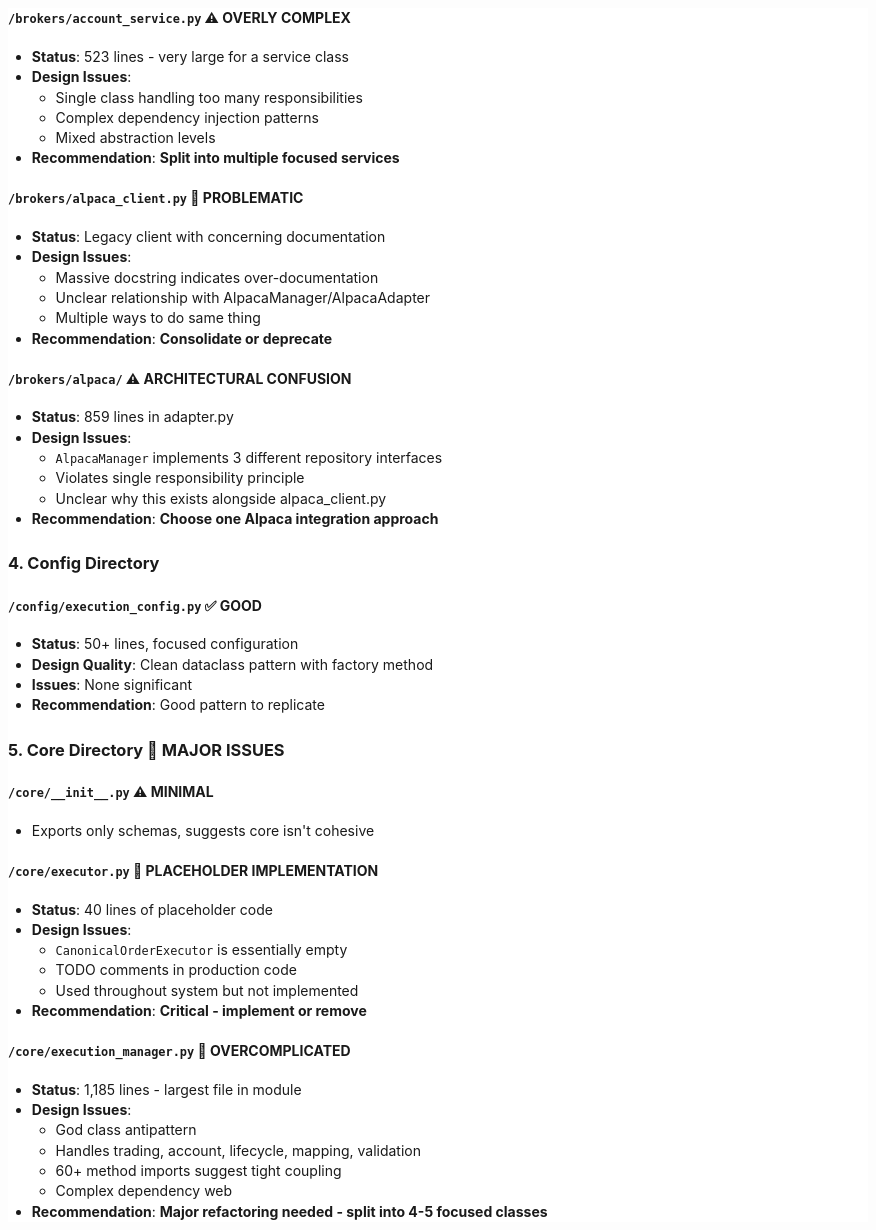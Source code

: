 #### `/brokers/account_service.py` ⚠️ **OVERLY COMPLEX**
- **Status**: 523 lines - very large for a service class
- **Design Issues**:
  - Single class handling too many responsibilities
  - Complex dependency injection patterns
  - Mixed abstraction levels
- **Recommendation**: **Split into multiple focused services**

#### `/brokers/alpaca_client.py` 🚨 **PROBLEMATIC**
- **Status**: Legacy client with concerning documentation
- **Design Issues**:
  - Massive docstring indicates over-documentation
  - Unclear relationship with AlpacaManager/AlpacaAdapter
  - Multiple ways to do same thing
- **Recommendation**: **Consolidate or deprecate**

#### `/brokers/alpaca/` ⚠️ **ARCHITECTURAL CONFUSION**
- **Status**: 859 lines in adapter.py
- **Design Issues**:
  - `AlpacaManager` implements 3 different repository interfaces
  - Violates single responsibility principle
  - Unclear why this exists alongside alpaca_client.py
- **Recommendation**: **Choose one Alpaca integration approach**

### 4. Config Directory

#### `/config/execution_config.py` ✅ **GOOD**
- **Status**: 50+ lines, focused configuration
- **Design Quality**: Clean dataclass pattern with factory method
- **Issues**: None significant
- **Recommendation**: Good pattern to replicate

### 5. Core Directory 🚨 **MAJOR ISSUES**

#### `/core/__init__.py` ⚠️ **MINIMAL**
- Exports only schemas, suggests core isn't cohesive

#### `/core/executor.py` 🚨 **PLACEHOLDER IMPLEMENTATION**
- **Status**: 40 lines of placeholder code
- **Design Issues**:
  - `CanonicalOrderExecutor` is essentially empty
  - TODO comments in production code
  - Used throughout system but not implemented
- **Recommendation**: **Critical - implement or remove**

#### `/core/execution_manager.py` 🚨 **OVERCOMPLICATED**
- **Status**: 1,185 lines - largest file in module
- **Design Issues**:
  - God class antipattern
  - Handles trading, account, lifecycle, mapping, validation
  - 60+ method imports suggest tight coupling
  - Complex dependency web
- **Recommendation**: **Major refactoring needed - split into 4-5 focused classes**
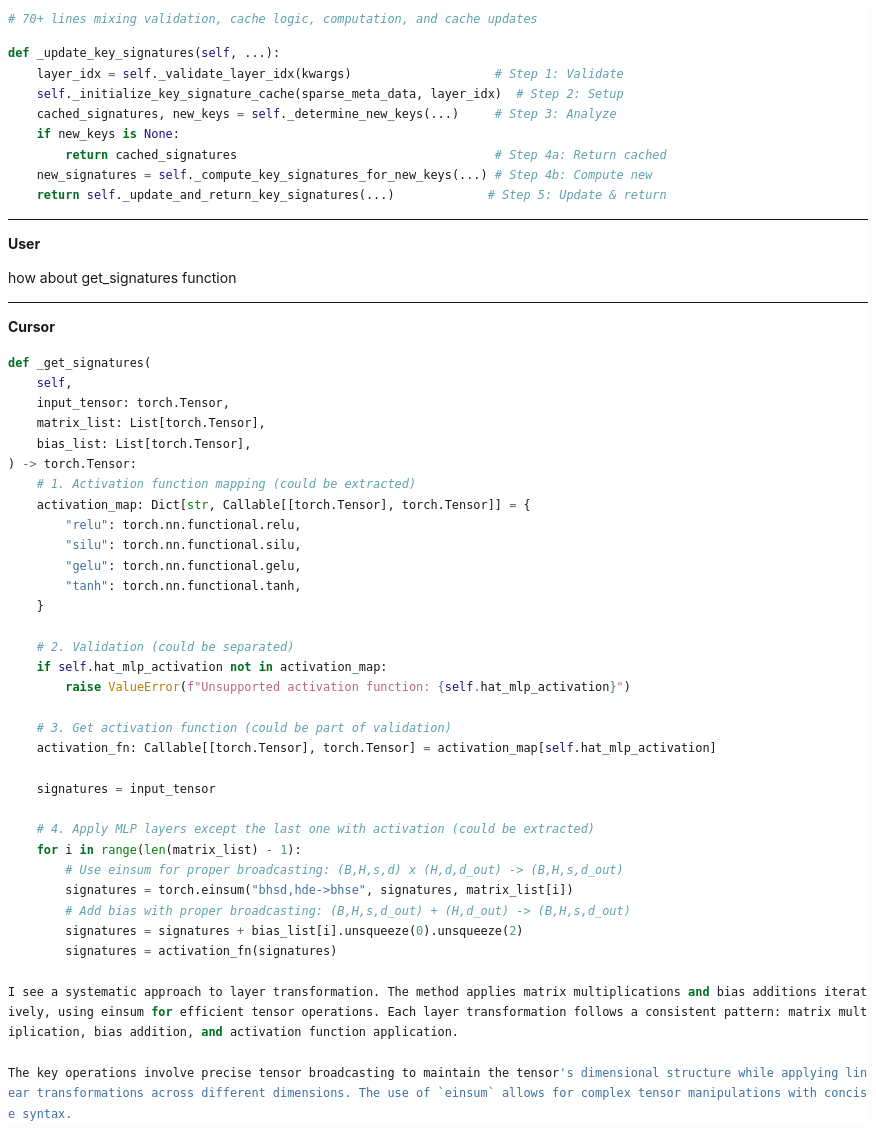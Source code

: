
 ```python
# 70+ lines mixing validation, cache logic, computation, and cache updates
```

```python
def _update_key_signatures(self, ...):
    layer_idx = self._validate_layer_idx(kwargs)                    # Step 1: Validate
    self._initialize_key_signature_cache(sparse_meta_data, layer_idx)  # Step 2: Setup
    cached_signatures, new_keys = self._determine_new_keys(...)     # Step 3: Analyze
    if new_keys is None:
        return cached_signatures                                    # Step 4a: Return cached
    new_signatures = self._compute_key_signatures_for_new_keys(...) # Step 4b: Compute new
    return self._update_and_return_key_signatures(...)             # Step 5: Update & return
```

---

**User**

how about get_signatures function

---

**Cursor**

```python
def _get_signatures(
    self,
    input_tensor: torch.Tensor,
    matrix_list: List[torch.Tensor],
    bias_list: List[torch.Tensor],
) -> torch.Tensor:
    # 1. Activation function mapping (could be extracted)
    activation_map: Dict[str, Callable[[torch.Tensor], torch.Tensor]] = {
        "relu": torch.nn.functional.relu,
        "silu": torch.nn.functional.silu,
        "gelu": torch.nn.functional.gelu,
        "tanh": torch.nn.functional.tanh,
    }

    # 2. Validation (could be separated)
    if self.hat_mlp_activation not in activation_map:
        raise ValueError(f"Unsupported activation function: {self.hat_mlp_activation}")

    # 3. Get activation function (could be part of validation)
    activation_fn: Callable[[torch.Tensor], torch.Tensor] = activation_map[self.hat_mlp_activation]
    
    signatures = input_tensor

    # 4. Apply MLP layers except the last one with activation (could be extracted)
    for i in range(len(matrix_list) - 1):
        # Use einsum for proper broadcasting: (B,H,s,d) x (H,d,d_out) -> (B,H,s,d_out)
        signatures = torch.einsum("bhsd,hde->bhse", signatures, matrix_list[i])
        # Add bias with proper broadcasting: (B,H,s,d_out) + (H,d_out) -> (B,H,s,d_out)
        signatures = signatures + bias_list[i].unsqueeze(0).unsqueeze(2)
        signatures = activation_fn(signatures)

I see a systematic approach to layer transformation. The method applies matrix multiplications and bias additions iteratively, using einsum for efficient tensor operations. Each layer transformation follows a consistent pattern: matrix multiplication, bias addition, and activation function application.

The key operations involve precise tensor broadcasting to maintain the tensor's dimensional structure while applying linear transformations across different dimensions. The use of `einsum` allows for complex tensor manipulations with concise syntax.

```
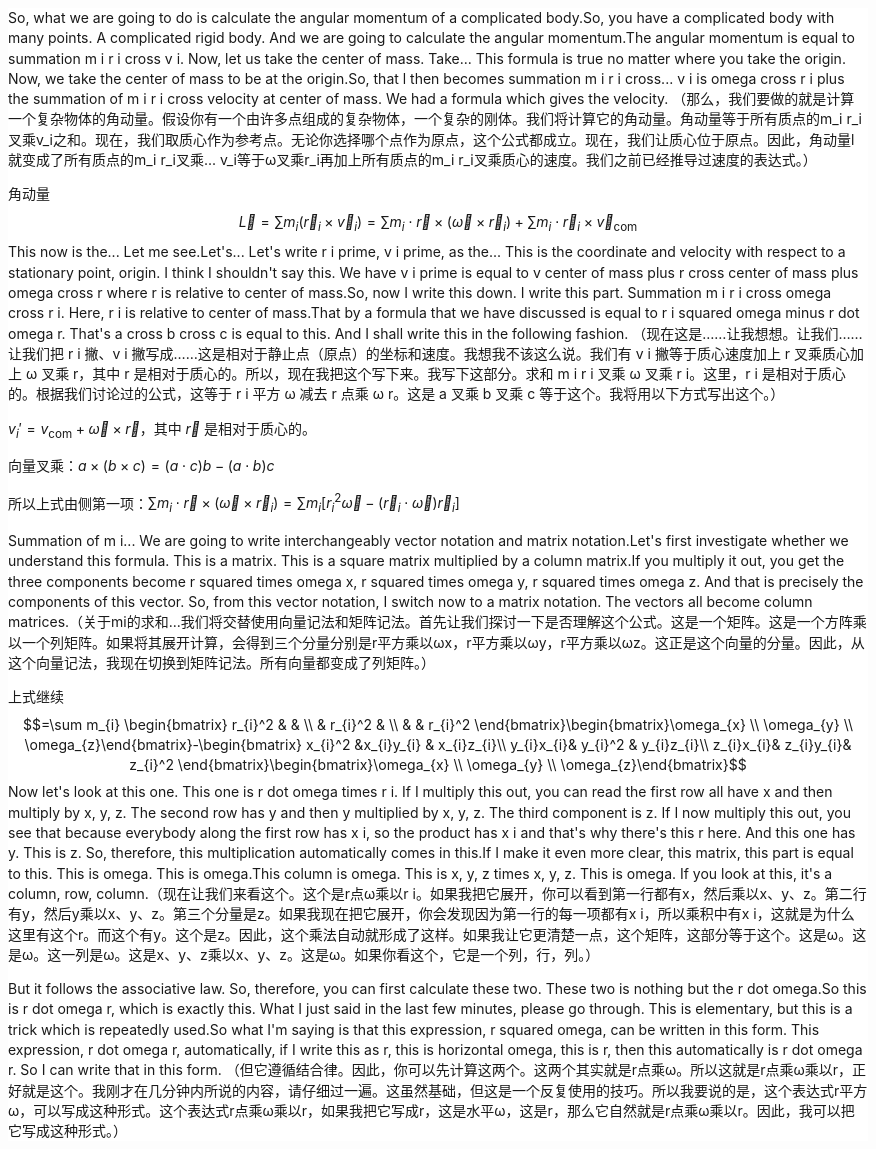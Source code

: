 So, what we are going to do is calculate the angular momentum of a complicated body.So, you have a complicated body with many points. A complicated rigid body. And we are going to calculate the angular momentum.The angular momentum is equal to summation m i r i cross v i. Now, let us take the center of mass. Take... This formula is true no matter where you take the origin. Now, we take the center of mass to be at the origin.So, that l then becomes summation m i r i cross... v i is omega cross r i plus the summation of m i r i cross velocity at center of mass. We had a formula which gives the velocity. （那么，我们要做的就是计算一个复杂物体的角动量。假设你有一个由许多点组成的复杂物体，一个复杂的刚体。我们将计算它的角动量。角动量等于所有质点的m_i r_i叉乘v_i之和。现在，我们取质心作为参考点。无论你选择哪个点作为原点，这个公式都成立。现在，我们让质心位于原点。因此，角动量l就变成了所有质点的m_i r_i叉乘... v_i等于ω叉乘r_i再加上所有质点的m_i r_i叉乘质心的速度。我们之前已经推导过速度的表达式。）

角动量 $$\vec{L}=\sum m_{i}(\vec{r}_{i} \times \vec{v}_{i})=\sum m_{i}\cdot  \vec{r} \times (\vec{\omega} \times \vec{r}_{i})+\sum m_{i}\cdot \vec{r}_{i} \times \vec{v}_{\text{com}}$$
This now is the... Let me see.Let's... Let's write r i prime, v i prime, as the... This is the coordinate and velocity with respect to a stationary point, origin. I think I shouldn't say this. We have v i prime is equal to v center of mass plus r cross center of mass plus omega cross r where r is relative to center of mass.So, now I write this down. I write this part. Summation m i r i cross omega cross r i. Here, r i is relative to center of mass.That by a formula that we have discussed is equal to r i squared omega minus r dot omega r. That's a cross b cross c is equal to this. And I shall write this in the following fashion. （现在这是……让我想想。让我们……让我们把 r i 撇、v i 撇写成……这是相对于静止点（原点）的坐标和速度。我想我不该这么说。我们有 v i 撇等于质心速度加上 r 叉乘质心加上 ω 叉乘 r，其中 r 是相对于质心的。所以，现在我把这个写下来。我写下这部分。求和 m i r i 叉乘 ω 叉乘 r i。这里，r i 是相对于质心的。根据我们讨论过的公式，这等于 r i 平方 ω 减去 r 点乘 ω r。这是 a 叉乘 b 叉乘 c 等于这个。我将用以下方式写出这个。）

$v_{i}'=v_{\text{com}}+ \vec{\omega} \times \vec{r}$，其中 $\vec{r}$ 是相对于质心的。

向量叉乘：$a \times (b \times c)=(a \cdot c)b-(a \cdot b)c$

所以上式由侧第一项：$\sum m_{i}\cdot  \vec{r} \times (\vec{\omega} \times \vec{r}_{i}) = \sum m_{i}[r_{i}^2 \vec{\omega}-(\vec{r}_{i} \cdot \vec{\omega})\vec{r}_{i}]$


Summation of m i... We are going to write interchangeably vector notation and matrix notation.Let's first investigate whether we understand this formula. This is a matrix. This is a square matrix multiplied by a column matrix.If you multiply it out, you get the three components become r squared times omega x, r squared times omega y, r squared times omega z. And that is precisely the components of this vector. So, from this vector notation, I switch now to a matrix notation. The vectors all become column matrices.（关于mi的求和...我们将交替使用向量记法和矩阵记法。首先让我们探讨一下是否理解这个公式。这是一个矩阵。这是一个方阵乘以一个列矩阵。如果将其展开计算，会得到三个分量分别是r平方乘以ωx，r平方乘以ωy，r平方乘以ωz。这正是这个向量的分量。因此，从这个向量记法，我现在切换到矩阵记法。所有向量都变成了列矩阵。）

上式继续 $$=\sum m_{i} \begin{bmatrix} r_{i}^2 & & \\ & r_{i}^2 &  \\ & & r_{i}^2 \end{bmatrix}\begin{bmatrix}\omega_{x} \\ \omega_{y} \\ \omega_{z}\end{bmatrix}-\begin{bmatrix} x_{i}^2 &x_{i}y_{i} & x_{i}z_{i}\\ y_{i}x_{i}& y_{i}^2 &  y_{i}z_{i}\\ z_{i}x_{i}& z_{i}y_{i}& z_{i}^2 \end{bmatrix}\begin{bmatrix}\omega_{x} \\ \omega_{y} \\ \omega_{z}\end{bmatrix}$$ 
Now let's look at this one. This one is r dot omega times r i. If I multiply this out, you can read the first row all have x and then multiply by x, y, z. The second row has y and then y multiplied by x, y, z. The third component is z. If I now multiply this out, you see that because everybody along the first row has x i, so the product has x i and that's why there's this r here. And this one has y. This is z. So, therefore, this multiplication automatically comes in this.If I make it even more clear, this matrix, this part is equal to this. This is omega. This is omega.This column is omega. This is x, y, z times x, y, z. This is omega. If you look at this, it's a column, row, column.（现在让我们来看这个。这个是r点ω乘以r i。如果我把它展开，你可以看到第一行都有x，然后乘以x、y、z。第二行有y，然后y乘以x、y、z。第三个分量是z。如果我现在把它展开，你会发现因为第一行的每一项都有x i，所以乘积中有x i，这就是为什么这里有这个r。而这个有y。这个是z。因此，这个乘法自动就形成了这样。如果我让它更清楚一点，这个矩阵，这部分等于这个。这是ω。这是ω。这一列是ω。这是x、y、z乘以x、y、z。这是ω。如果你看这个，它是一个列，行，列。）

But it follows the associative law. So, therefore, you can first calculate these two. These two is nothing but the r dot omega.So this is r dot omega r, which is exactly this. What I just said in the last few minutes, please go through. This is elementary, but this is a trick which is repeatedly used.So what I'm saying is that this expression, r squared omega, can be written in this form. This expression, r dot omega r, automatically, if I write this as r, this is horizontal omega, this is r, then this automatically is r dot omega r. So I can write that in this form. （但它遵循结合律。因此，你可以先计算这两个。这两个其实就是r点乘ω。所以这就是r点乘ω乘以r，正好就是这个。我刚才在几分钟内所说的内容，请仔细过一遍。这虽然基础，但这是一个反复使用的技巧。所以我要说的是，这个表达式r平方ω，可以写成这种形式。这个表达式r点乘ω乘以r，如果我把它写成r，这是水平ω，这是r，那么它自然就是r点乘ω乘以r。因此，我可以把它写成这种形式。）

····················

Task instructions: With "focused" as the string to look for, count the matching lines above and give the number by itself.

Result for this exercise: 3